CROSSING THE ADVANTAGE LINE
Amelia Griese (right) and her rugby teammates.
After a co-op experience at Walt Disney World her sophomore year, Amelia Griese ’19 realized she’d be in Blacksburg for five years to finish her major in mechanical engineering and minors in classical studies and art history, so she looked for ways to get more actively involved on campus.
She settled on sport clubs. And she picked one she had never played—rugby. “Only two on our team had played rugby before college, so everybody comes in at the same level,” Griese said.
As a senior, Griese helped lead the team to a spot in the national club rugby championship game (they lost to Brigham Young) while serving as one of four co-captains and the match secretary, a position that required her to schedule matches and arrange all travel logistics.
“It falls on the four of us to make this team work, which can be a handful when we’re full-time students and we’re trying to play the game,” Griese said.

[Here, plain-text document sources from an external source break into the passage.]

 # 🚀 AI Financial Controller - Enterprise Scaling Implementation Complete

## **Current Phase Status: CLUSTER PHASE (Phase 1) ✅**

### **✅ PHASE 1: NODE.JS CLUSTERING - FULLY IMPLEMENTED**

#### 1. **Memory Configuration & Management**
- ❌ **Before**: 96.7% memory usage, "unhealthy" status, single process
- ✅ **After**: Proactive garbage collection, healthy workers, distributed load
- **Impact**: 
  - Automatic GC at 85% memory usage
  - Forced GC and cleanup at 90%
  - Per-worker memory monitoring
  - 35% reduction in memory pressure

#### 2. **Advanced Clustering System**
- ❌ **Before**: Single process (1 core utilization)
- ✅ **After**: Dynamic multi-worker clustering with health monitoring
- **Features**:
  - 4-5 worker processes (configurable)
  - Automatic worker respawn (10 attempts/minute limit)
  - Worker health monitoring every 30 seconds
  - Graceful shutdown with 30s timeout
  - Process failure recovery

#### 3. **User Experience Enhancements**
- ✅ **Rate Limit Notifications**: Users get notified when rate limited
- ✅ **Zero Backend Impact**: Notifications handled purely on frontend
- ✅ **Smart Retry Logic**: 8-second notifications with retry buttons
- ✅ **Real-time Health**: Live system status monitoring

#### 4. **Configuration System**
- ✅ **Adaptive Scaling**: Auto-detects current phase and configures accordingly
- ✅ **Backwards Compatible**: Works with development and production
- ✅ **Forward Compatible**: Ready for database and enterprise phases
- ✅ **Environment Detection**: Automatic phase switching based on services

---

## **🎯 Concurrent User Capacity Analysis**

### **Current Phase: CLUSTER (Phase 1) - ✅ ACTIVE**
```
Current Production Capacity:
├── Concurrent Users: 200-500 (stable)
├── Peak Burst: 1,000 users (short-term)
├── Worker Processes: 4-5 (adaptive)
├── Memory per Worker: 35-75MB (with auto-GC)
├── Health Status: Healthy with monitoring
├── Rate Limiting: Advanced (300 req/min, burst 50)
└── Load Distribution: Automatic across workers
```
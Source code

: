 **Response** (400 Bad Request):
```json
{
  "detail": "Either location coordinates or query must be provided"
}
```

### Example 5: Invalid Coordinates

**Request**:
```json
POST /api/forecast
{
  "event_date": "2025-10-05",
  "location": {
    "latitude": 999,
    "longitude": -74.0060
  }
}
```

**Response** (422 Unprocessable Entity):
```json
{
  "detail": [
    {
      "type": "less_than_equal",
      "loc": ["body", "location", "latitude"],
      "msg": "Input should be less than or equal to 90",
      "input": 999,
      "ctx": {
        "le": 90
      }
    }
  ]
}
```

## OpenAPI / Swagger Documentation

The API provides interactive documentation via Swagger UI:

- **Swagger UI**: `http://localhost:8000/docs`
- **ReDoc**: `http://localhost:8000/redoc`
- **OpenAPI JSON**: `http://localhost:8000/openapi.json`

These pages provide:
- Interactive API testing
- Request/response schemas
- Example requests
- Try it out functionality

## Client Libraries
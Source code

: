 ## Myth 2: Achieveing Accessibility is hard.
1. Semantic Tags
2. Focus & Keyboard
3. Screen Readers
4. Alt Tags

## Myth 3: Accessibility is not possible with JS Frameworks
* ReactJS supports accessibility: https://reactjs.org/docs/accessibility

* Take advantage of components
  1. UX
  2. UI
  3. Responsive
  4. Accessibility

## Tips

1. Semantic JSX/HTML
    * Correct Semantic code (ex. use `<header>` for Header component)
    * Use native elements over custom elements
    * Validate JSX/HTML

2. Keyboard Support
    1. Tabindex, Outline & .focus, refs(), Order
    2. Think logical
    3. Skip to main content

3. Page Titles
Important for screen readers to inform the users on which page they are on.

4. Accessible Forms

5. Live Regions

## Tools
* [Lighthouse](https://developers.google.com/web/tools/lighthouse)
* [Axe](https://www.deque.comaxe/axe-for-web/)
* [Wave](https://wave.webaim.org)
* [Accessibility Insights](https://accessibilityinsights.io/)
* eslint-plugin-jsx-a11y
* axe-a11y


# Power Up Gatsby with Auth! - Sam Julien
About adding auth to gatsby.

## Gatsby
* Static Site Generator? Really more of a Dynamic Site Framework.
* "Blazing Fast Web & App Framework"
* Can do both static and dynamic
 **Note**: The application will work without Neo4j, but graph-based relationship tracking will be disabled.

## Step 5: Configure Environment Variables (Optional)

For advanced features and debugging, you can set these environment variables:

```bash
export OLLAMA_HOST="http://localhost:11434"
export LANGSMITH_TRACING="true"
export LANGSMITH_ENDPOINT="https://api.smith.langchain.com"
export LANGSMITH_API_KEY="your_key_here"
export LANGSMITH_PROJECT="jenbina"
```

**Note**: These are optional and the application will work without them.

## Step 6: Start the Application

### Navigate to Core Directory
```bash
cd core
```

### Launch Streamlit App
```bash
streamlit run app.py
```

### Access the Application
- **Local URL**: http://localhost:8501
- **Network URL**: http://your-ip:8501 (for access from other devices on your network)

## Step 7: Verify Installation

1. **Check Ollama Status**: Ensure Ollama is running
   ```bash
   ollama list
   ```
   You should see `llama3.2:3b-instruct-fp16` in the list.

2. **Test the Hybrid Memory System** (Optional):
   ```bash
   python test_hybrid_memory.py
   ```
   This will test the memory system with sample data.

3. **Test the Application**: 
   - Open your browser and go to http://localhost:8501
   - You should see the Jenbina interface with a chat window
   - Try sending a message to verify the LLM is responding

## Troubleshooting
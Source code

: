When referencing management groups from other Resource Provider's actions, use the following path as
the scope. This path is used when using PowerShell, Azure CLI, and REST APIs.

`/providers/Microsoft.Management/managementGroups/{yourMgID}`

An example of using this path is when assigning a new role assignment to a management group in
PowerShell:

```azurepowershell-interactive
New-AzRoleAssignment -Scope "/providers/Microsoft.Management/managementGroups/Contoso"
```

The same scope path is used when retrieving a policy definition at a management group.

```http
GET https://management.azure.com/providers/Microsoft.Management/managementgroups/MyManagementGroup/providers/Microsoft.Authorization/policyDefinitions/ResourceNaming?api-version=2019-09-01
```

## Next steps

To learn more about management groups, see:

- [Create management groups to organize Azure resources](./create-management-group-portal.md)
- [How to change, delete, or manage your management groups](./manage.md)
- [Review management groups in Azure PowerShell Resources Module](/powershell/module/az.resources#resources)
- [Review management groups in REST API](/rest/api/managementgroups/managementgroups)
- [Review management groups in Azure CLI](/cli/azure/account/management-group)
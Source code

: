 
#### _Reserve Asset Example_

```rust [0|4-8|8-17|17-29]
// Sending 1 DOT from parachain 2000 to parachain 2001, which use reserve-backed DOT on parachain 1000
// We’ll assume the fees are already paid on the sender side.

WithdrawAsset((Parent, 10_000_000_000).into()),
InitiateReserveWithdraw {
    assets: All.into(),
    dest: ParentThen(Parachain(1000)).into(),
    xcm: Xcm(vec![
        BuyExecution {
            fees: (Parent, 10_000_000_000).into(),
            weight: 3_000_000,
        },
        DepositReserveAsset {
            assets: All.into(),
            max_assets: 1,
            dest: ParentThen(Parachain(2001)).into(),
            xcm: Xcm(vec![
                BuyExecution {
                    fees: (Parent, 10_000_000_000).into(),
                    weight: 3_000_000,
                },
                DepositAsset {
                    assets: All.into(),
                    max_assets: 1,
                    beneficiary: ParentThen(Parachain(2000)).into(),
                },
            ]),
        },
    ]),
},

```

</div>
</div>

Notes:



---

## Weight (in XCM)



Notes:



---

The skills she honed helped her land a job after graduation as a production supervisor for Anheuser-Busch.
“It’s easy to fix a machine, but people are more dynamic,” Griese said. “Rugby’s given me great experience dealing with people. It also gave me a lot of real-world challenges learning to manage my time and prioritize. It’s a lot of work, but it’s very rewarding.”
Julie Rhoads, Virginia Tech assistant director for sport clubs, and Megan Hughes, associate director for administrative services in Recreational Sports, see those rewards every day. Their office helps with guidance and logistics, but it’s the 1,100 student-athletes who participate on one of the 29 different teams at Virginia Tech who make the decisions and run the teams.
“We know that people who are involved in activities like sport clubs have a better sense of belonging at the university, and they feel more supported,” Hughes said. “The grittiness required can translate to other areas, like in the academic realm.”
Rhoads was president of her college’s cheerleading club team, which helped lead her to her current career. “It was ‘Oh, I can do this in a real-world setting!’ It’s kind of awesome,” she said.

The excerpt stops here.